We went over to Jo’s place because her granny was making kueh baulu the traditional way. Yes, with coals and a charcoal stove thing as you can see above! Chinese New Year’s next month and thus, they’re baking kueh.
And then you put the lid on! With burning coals on top. One needs to check every so often so that it won’t be burned.
There is no exact recipe for it. There is a ratio though for most recipes for kueh like these are by ‘feel’.
1 bowl of eggs
1 bowl of sugar
It sounds simple but it is time consuming. First mix the eggs and sugar into a smooth white mixture. Then mix the flour in slowly, it might be too thick if you put all of it in.

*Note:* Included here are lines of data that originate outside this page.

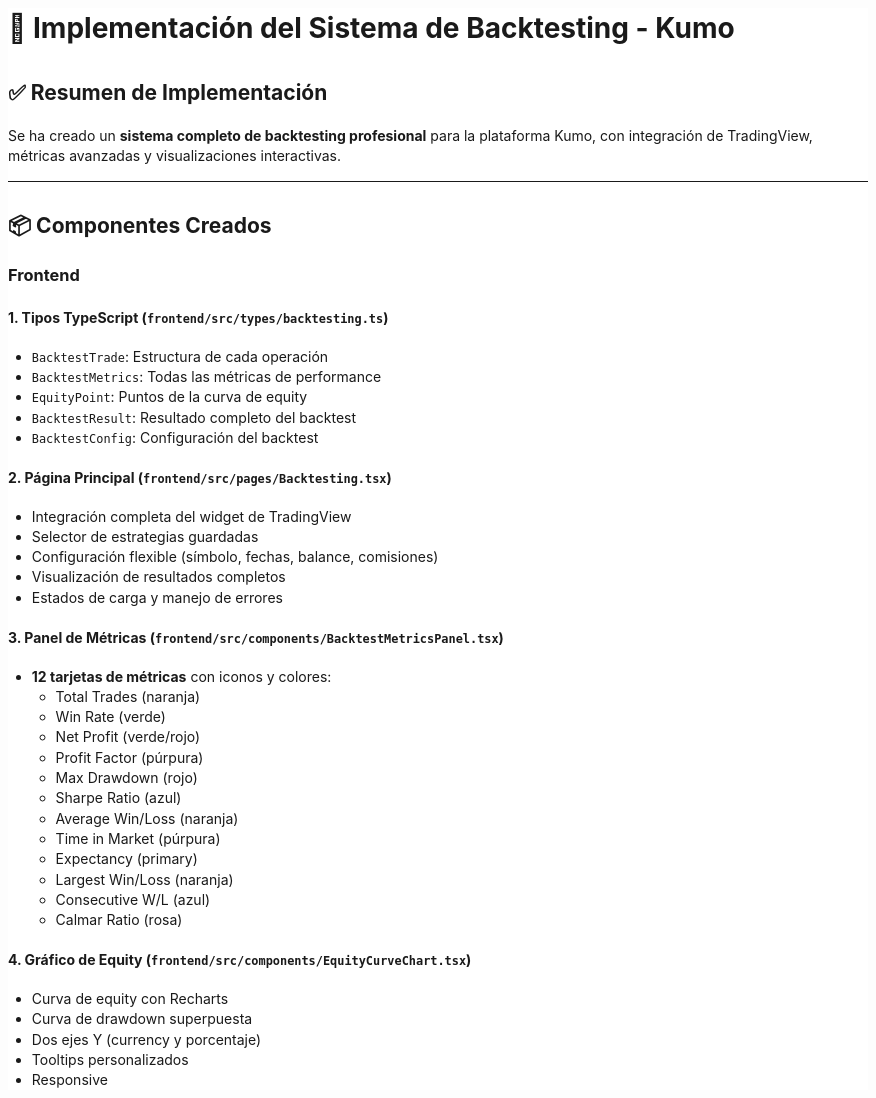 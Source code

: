 # 🎯 Implementación del Sistema de Backtesting - Kumo

## ✅ Resumen de Implementación

Se ha creado un **sistema completo de backtesting profesional** para la plataforma Kumo, con integración de TradingView, métricas avanzadas y visualizaciones interactivas.

---

## 📦 Componentes Creados

### Frontend

#### 1. **Tipos TypeScript** (`frontend/src/types/backtesting.ts`)
- `BacktestTrade`: Estructura de cada operación
- `BacktestMetrics`: Todas las métricas de performance
- `EquityPoint`: Puntos de la curva de equity
- `BacktestResult`: Resultado completo del backtest
- `BacktestConfig`: Configuración del backtest

#### 2. **Página Principal** (`frontend/src/pages/Backtesting.tsx`)
- Integración completa del widget de TradingView
- Selector de estrategias guardadas
- Configuración flexible (símbolo, fechas, balance, comisiones)
- Visualización de resultados completos
- Estados de carga y manejo de errores

#### 3. **Panel de Métricas** (`frontend/src/components/BacktestMetricsPanel.tsx`)
- **12 tarjetas de métricas** con iconos y colores:
  - Total Trades (naranja)
  - Win Rate (verde)
  - Net Profit (verde/rojo)
  - Profit Factor (púrpura)
  - Max Drawdown (rojo)
  - Sharpe Ratio (azul)
  - Average Win/Loss (naranja)
  - Time in Market (púrpura)
  - Expectancy (primary)
  - Largest Win/Loss (naranja)
  - Consecutive W/L (azul)
  - Calmar Ratio (rosa)

#### 4. **Gráfico de Equity** (`frontend/src/components/EquityCurveChart.tsx`)
- Curva de equity con Recharts
- Curva de drawdown superpuesta
- Dos ejes Y (currency y porcentaje)
- Tooltips personalizados
- Responsive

The flour has first to be fried in a pan, no oil just so that it would be dry.
When you mix it all up, pour the batter into the iron mould. The iron mould must be coated with a layer of coconut oil so it doesn’t stick!
That’s it really.
When you fry the flour, it gives the crunchy yet airy feeling to the baulu. Totally different than commercial baulus you might eat.

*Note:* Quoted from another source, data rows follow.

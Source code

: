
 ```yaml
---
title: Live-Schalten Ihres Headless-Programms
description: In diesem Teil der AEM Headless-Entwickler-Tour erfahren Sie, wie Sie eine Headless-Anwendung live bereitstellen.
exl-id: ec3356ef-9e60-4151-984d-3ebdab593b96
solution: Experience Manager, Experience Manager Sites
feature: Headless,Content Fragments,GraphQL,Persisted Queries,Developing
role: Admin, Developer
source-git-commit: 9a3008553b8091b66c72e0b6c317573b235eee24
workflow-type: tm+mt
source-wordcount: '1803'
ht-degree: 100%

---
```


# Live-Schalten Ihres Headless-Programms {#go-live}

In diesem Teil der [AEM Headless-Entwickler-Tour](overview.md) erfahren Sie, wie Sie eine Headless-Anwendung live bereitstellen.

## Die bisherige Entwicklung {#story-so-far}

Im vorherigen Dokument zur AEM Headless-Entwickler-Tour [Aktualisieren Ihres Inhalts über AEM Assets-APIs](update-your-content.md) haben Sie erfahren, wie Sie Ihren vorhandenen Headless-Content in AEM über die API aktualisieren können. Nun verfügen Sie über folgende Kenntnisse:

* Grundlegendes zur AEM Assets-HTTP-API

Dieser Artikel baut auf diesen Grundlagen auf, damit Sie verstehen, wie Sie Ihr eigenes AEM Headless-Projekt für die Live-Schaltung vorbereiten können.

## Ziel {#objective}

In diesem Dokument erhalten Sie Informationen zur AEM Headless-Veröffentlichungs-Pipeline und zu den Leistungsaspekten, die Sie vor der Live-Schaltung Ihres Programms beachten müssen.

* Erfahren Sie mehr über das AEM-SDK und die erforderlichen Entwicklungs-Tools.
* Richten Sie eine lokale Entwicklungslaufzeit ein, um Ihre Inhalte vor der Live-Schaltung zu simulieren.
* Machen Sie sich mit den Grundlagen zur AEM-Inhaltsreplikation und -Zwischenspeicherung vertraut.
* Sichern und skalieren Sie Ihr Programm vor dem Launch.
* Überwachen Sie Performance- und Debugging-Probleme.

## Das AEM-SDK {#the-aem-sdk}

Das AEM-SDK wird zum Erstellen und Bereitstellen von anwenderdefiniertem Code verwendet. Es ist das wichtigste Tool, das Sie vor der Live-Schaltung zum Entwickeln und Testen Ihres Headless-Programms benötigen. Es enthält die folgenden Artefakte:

Tada! It becomes baulu. Ohohohohohohoh.
We went to Sungei road’s Thieves’ Market the next day. It’s a whole section near Larut Road now because there’s construction going on for the forever building train station and this will close down too when the tunnels are going to be dug up there.
It’s a depend on your luck kind of thing, you might find something you like there and bargain with the owner.
Antiques, vintage stuff. Handphones. Really whatever. You just have to carry the stuff home yourself and have your own bag. Sometimes you might find some collectables that just need a bit of cleaning.
Best time for you to check out the market is when it is sunny and on weekend afternoons. It’s a walkable distance from Bugis too. Alas, soon it will be gone too and I’ve no idea where the people will move to sell their goods.